→ **Records provided**
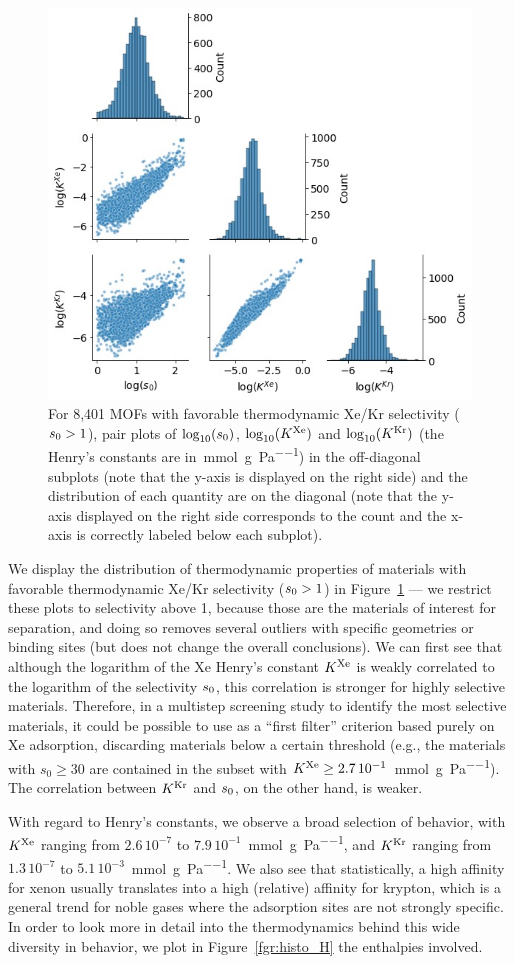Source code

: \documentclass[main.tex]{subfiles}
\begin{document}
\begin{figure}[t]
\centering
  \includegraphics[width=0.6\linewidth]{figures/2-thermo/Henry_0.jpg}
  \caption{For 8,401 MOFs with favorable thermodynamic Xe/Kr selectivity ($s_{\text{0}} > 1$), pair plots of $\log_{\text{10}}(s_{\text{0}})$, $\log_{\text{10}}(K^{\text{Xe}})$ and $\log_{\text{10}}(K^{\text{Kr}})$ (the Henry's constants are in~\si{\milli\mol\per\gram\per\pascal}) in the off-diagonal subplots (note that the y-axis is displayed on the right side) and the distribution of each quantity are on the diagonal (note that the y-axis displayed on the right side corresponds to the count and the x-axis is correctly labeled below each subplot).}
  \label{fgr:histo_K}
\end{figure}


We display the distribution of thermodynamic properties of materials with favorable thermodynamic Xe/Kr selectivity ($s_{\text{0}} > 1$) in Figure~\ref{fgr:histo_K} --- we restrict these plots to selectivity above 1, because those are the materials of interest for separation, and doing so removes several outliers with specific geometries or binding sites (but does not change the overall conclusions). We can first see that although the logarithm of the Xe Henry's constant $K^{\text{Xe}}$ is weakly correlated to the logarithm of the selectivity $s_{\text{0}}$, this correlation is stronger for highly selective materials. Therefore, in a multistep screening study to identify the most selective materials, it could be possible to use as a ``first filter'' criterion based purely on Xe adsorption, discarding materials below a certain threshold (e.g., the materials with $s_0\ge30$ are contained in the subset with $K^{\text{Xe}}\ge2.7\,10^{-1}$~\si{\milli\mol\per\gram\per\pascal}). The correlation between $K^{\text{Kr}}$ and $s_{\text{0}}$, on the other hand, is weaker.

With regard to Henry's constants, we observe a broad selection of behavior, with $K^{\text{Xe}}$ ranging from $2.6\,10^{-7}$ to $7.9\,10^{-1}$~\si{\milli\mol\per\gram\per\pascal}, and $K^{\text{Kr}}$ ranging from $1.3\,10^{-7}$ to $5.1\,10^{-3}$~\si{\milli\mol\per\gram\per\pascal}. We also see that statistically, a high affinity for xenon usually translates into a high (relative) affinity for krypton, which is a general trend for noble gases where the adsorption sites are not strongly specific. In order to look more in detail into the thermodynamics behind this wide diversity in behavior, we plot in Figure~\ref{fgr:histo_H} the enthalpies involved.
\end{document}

→ **Task goal**
The records above must be echoed exactly, minus their pictures.

→ **Solved exercise**
Source code

: \documentclass[main.tex]{subfiles}
\begin{document}
\begin{figure}[t]
\centering
  \includegraphics[width=0.6\linewidth]{figures/2-thermo/Henry_0.jpg}
  \caption{For 8,401 MOFs with favorable thermodynamic Xe/Kr selectivity ($s_{\text{0}} > 1$), pair plots of $\log_{\text{10}}(s_{\text{0}})$, $\log_{\text{10}}(K^{\text{Xe}})$ and $\log_{\text{10}}(K^{\text{Kr}})$ (the Henry's constants are in~\si{\milli\mol\per\gram\per\pascal}) in the off-diagonal subplots (note that the y-axis is displayed on the right side) and the distribution of each quantity are on the diagonal (note that the y-axis displayed on the right side corresponds to the count and the x-axis is correctly labeled below each subplot).}
  \label{fgr:histo_K}
\end{figure}


We display the distribution of thermodynamic properties of materials with favorable thermodynamic Xe/Kr selectivity ($s_{\text{0}} > 1$) in Figure~\ref{fgr:histo_K} --- we restrict these plots to selectivity above 1, because those are the materials of interest for separation, and doing so removes several outliers with specific geometries or binding sites (but does not change the overall conclusions). We can first see that although the logarithm of the Xe Henry's constant $K^{\text{Xe}}$ is weakly correlated to the logarithm of the selectivity $s_{\text{0}}$, this correlation is stronger for highly selective materials. Therefore, in a multistep screening study to identify the most selective materials, it could be possible to use as a ``first filter'' criterion based purely on Xe adsorption, discarding materials below a certain threshold (e.g., the materials with $s_0\ge30$ are contained in the subset with $K^{\text{Xe}}\ge2.7\,10^{-1}$~\si{\milli\mol\per\gram\per\pascal}). The correlation between $K^{\text{Kr}}$ and $s_{\text{0}}$, on the other hand, is weaker.

With regard to Henry's constants, we observe a broad selection of behavior, with $K^{\text{Xe}}$ ranging from $2.6\,10^{-7}$ to $7.9\,10^{-1}$~\si{\milli\mol\per\gram\per\pascal}, and $K^{\text{Kr}}$ ranging from $1.3\,10^{-7}$ to $5.1\,10^{-3}$~\si{\milli\mol\per\gram\per\pascal}. We also see that statistically, a high affinity for xenon usually translates into a high (relative) affinity for krypton, which is a general trend for noble gases where the adsorption sites are not strongly specific. In order to look more in detail into the thermodynamics behind this wide diversity in behavior, we plot in Figure~\ref{fgr:histo_H} the enthalpies involved.
\end{document}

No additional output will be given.